**WORK REQUIRED:** Wherever the word "different" occurs in the listing below, copy that whole line.

────────

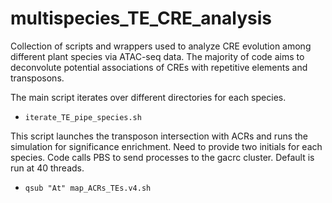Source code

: # multispecies_TE_CRE_analysis

Collection of scripts and wrappers used to analyze CRE evolution among different plant species via ATAC-seq data. The majority of code aims to deconvolute potential associations of CREs with repetitive elements and transposons. 

The main script iterates over different directories for each species.
- ```iterate_TE_pipe_species.sh```

This script launches the transposon intersection with ACRs and runs the simulation for significance enrichment. Need to provide two initials for each species. Code calls PBS to send processes to the gacrc cluster. Default is run at 40 threads. 
- ```qsub "At" map_ACRs_TEs.v4.sh```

────────

**TASK SOLUTION:**
Collection of scripts and wrappers used to analyze CRE evolution among different plant species via ATAC-seq data. The majority of code aims to deconvolute potential associations of CREs with repetitive elements and transposons. 
The main script iterates over different directories for each species.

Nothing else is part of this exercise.